A November day will be a day to celebrate Dunedin's recovery and future.
November 27, 2025 is the centennial anniversary of the opening of Dunedin's outrageously successful South Seas Exhibition. It ran for six months and attracted more than three million visitors. I want to propose that we ought to repeat that outstanding feat in 2025. What better way to celebrate Dunedin's recovery from the Covid-19 crisis - and redevelopment of the Harbour Basin (it must continue).

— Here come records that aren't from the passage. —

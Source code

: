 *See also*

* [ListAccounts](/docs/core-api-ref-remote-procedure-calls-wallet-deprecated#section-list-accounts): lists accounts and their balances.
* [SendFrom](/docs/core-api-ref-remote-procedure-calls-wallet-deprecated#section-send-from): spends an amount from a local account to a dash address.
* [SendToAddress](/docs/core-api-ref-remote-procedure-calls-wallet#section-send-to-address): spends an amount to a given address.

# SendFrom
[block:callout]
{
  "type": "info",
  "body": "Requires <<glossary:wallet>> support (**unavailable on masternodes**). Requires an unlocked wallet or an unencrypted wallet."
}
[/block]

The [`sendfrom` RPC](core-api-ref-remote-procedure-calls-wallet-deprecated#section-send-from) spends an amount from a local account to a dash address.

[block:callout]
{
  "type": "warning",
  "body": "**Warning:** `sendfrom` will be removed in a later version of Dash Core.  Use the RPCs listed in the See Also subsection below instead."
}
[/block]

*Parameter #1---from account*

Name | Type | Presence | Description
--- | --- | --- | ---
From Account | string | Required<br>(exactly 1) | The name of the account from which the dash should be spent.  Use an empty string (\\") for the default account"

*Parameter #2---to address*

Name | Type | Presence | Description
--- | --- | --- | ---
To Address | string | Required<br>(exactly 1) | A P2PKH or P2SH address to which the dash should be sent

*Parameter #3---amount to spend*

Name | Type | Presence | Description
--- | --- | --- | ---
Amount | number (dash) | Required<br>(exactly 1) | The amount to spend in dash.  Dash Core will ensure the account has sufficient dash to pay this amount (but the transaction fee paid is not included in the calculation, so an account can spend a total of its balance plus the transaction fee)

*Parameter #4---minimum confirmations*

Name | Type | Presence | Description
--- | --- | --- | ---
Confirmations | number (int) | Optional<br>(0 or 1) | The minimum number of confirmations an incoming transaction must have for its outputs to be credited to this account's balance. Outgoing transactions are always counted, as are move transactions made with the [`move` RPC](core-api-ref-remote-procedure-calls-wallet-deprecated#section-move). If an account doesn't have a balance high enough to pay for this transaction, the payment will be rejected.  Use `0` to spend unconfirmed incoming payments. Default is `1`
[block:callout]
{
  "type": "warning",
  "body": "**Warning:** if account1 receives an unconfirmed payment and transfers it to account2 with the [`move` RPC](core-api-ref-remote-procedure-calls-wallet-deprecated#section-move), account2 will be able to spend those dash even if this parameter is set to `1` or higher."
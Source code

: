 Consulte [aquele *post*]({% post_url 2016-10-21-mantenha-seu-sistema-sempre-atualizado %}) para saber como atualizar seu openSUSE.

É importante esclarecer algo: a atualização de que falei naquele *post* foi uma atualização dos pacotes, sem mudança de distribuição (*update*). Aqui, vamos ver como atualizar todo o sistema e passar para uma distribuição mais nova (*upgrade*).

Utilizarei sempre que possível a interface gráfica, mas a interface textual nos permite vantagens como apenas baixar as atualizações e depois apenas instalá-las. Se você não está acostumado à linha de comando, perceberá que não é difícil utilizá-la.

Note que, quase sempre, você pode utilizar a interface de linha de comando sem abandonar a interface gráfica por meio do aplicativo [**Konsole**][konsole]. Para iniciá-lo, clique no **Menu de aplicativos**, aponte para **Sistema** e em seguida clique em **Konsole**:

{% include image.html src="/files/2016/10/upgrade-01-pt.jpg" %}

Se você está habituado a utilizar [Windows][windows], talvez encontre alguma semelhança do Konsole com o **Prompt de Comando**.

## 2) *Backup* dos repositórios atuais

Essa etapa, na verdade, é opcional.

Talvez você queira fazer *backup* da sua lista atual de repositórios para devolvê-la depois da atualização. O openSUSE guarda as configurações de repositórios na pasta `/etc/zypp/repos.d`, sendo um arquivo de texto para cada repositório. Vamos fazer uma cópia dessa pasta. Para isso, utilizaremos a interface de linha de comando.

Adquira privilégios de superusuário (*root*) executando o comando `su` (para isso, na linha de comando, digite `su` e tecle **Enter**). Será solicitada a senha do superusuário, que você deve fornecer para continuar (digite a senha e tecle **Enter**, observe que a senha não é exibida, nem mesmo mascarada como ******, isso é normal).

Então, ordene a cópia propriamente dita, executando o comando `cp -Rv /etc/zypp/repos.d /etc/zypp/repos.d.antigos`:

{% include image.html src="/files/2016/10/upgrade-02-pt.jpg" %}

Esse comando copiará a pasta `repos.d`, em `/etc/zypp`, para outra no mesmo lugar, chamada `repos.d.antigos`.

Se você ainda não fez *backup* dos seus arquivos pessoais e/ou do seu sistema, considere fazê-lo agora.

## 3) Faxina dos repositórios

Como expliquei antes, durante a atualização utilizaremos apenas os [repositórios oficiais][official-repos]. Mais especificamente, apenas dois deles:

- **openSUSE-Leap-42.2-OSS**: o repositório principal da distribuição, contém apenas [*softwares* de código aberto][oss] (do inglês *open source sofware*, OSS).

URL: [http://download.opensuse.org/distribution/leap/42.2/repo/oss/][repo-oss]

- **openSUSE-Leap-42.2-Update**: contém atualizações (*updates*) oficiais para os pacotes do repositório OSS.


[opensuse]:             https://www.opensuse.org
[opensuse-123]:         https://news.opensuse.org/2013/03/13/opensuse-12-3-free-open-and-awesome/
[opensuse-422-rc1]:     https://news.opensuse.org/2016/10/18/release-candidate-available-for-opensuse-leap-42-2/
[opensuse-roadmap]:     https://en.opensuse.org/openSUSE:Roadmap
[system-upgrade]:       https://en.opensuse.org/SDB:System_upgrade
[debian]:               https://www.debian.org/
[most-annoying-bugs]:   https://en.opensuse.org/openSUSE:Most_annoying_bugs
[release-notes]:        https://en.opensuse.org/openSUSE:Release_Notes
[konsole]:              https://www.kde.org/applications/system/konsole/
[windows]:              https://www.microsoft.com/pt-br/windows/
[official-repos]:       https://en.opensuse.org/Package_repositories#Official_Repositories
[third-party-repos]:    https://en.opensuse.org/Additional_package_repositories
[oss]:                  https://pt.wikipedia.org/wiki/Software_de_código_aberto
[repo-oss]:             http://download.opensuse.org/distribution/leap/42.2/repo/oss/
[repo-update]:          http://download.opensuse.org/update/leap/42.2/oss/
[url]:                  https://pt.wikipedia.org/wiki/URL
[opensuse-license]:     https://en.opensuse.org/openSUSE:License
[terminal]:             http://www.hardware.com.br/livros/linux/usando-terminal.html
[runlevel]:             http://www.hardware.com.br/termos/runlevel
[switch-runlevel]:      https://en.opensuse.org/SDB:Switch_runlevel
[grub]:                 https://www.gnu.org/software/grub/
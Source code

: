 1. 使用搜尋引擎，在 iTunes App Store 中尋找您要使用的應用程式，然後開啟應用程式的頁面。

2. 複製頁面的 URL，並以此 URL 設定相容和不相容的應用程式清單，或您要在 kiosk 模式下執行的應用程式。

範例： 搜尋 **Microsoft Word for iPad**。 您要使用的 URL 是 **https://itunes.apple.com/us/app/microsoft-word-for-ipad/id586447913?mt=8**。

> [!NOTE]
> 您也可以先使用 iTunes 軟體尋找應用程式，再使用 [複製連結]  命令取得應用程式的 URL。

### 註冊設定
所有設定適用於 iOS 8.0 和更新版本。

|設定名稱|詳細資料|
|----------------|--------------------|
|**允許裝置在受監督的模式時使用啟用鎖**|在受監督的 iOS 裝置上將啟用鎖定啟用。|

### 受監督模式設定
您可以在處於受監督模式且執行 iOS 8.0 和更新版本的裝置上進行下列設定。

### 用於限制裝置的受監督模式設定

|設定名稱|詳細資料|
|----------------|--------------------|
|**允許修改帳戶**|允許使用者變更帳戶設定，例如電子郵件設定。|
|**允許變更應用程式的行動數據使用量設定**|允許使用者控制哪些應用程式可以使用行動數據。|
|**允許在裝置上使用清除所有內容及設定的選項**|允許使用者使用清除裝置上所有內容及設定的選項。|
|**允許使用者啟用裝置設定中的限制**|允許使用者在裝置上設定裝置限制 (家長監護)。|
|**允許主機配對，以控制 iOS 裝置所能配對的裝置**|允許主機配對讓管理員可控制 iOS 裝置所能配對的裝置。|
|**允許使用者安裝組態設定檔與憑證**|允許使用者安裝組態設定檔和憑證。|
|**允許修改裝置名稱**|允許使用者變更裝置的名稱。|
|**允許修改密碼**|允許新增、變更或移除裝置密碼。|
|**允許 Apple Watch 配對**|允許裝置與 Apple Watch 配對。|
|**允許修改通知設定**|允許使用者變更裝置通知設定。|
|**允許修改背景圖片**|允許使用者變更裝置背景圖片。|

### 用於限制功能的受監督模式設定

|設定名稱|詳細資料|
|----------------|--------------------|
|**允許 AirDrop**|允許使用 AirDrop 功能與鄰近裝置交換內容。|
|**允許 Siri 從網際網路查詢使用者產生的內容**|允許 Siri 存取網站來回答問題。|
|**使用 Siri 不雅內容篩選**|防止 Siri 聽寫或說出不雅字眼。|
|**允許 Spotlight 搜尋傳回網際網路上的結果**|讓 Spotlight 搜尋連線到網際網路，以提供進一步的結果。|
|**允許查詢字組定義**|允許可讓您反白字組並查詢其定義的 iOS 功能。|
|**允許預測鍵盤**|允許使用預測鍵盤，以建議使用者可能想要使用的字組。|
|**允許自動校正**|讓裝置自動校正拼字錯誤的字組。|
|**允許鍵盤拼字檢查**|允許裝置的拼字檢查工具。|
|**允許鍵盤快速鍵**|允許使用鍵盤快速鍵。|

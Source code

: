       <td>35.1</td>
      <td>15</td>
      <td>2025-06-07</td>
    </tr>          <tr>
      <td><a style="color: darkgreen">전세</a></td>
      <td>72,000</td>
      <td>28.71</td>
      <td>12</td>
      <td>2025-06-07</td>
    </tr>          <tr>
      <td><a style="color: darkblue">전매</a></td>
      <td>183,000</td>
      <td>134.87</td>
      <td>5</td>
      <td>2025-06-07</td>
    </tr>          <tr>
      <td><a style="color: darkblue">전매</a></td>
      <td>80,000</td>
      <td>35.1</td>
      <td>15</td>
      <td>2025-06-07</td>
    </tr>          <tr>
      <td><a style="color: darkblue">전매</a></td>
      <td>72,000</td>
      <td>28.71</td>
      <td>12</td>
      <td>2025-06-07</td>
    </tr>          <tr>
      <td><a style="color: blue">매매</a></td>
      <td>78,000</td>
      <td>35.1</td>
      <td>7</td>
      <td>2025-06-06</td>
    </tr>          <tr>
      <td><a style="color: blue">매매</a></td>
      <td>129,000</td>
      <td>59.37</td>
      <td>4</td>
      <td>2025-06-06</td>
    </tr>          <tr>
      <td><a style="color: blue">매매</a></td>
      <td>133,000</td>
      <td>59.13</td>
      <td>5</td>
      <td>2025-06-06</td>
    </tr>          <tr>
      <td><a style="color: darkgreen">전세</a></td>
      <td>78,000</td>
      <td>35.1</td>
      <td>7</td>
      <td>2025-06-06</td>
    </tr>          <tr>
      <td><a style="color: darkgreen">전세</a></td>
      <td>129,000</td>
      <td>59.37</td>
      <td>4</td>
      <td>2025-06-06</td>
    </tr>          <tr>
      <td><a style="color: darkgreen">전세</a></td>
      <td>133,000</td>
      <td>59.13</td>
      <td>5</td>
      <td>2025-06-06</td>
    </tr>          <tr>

There is vacant land next to the Basin between Kitchener St and the foreshore; an eminently suitable site for an exhibition. More land can be reclaimed if needed. Indeed, as the 1925 Exhibition bequeathed Logan Park to the city through reclamation of the then Lake Logan, reclamation for a 2025 exhibition could give us the commencement of protection of those low lying areas.
Dunedin should challenge the world to come and erect exhibition structures that utilise the harbour's solar, tidal and wind resources so as to become self-contained places, collecting their own water and recycling their own wastes, and capturing and using their entire energy needs, and using their rooftops to provide greenery and a vegetarian's paradise.
The prospect of a repeat exhibition should spur completion the Basin's redevelopment. The proposed hotel, for example, must become an attractive proposition, as the developer would be assured of high if not full occupancy while the redevelopment proceeds, and while an exhibition is prepared and then put to use. The workforce in situ for the redevelopment of the hotel and other proposed buildings would have continued employment building and then helping run the exhibition proper, and later taking it apart when it closes. And there are bound to be numerous unused cruise liners around which could be moored in the Basin to provide accommodation for the workforce, in the same way as the Wanganella was used at Manapouri.
Then think on to the opportunities that would open with full scale redevelopment of the Basin and the conduct of an exhibition. The spin-offs to Dunedin's suppliers and manufacturers, the region's winegrowers, caterers, and restauranteurs, and the primary producers and orchardists. Even the buses might run at a profit!
The possibilities are endless.
And what of the harbour itself?
Otago Harbour is a magic place, full of life and energy and a great place for showing off. I tremble at the thought of the fireworks displays that could occur there. (Some of us remember Otago's 1948 Centennial display there. That was a show!). On the water we might see tall ships in full sail; an America's Cup race to the Heads and back; a circumnavigation of the world along the roaring forties (Harbour to the Horn and back); and maybe the Sydney-Hobart for once could become the Sydney-Dunedin-Hobart, and why not? And around the harbour's perimeter we might see amazing water sculptures and a myriad of other delights and fantasies.
And what of our other Dunedin institutions during this time? The mind boggles at what the University of Otago, Hocken Library, Toitu and Otago Museum could come up with. Maybe the Art Gallery could arrange for Michaelangelo's David to be seen in the lower Octagon (again, why not?).
The 1925 exhibition demonstrated what Dunedin can do. James Speight, our iconic brewer, led the 1925 team that nurtured and conducted the South Seas exhibition. We have their capable equals in our midst. And I can think of one “Taylormade” for the job of leader. But they alone couldn't do it. A repeat exhibition would require all of us to jump in and help. Just as this Convid19 pandemic is demonstrating, working together works wonders. That's no problem for Dunedinites. Let's do it.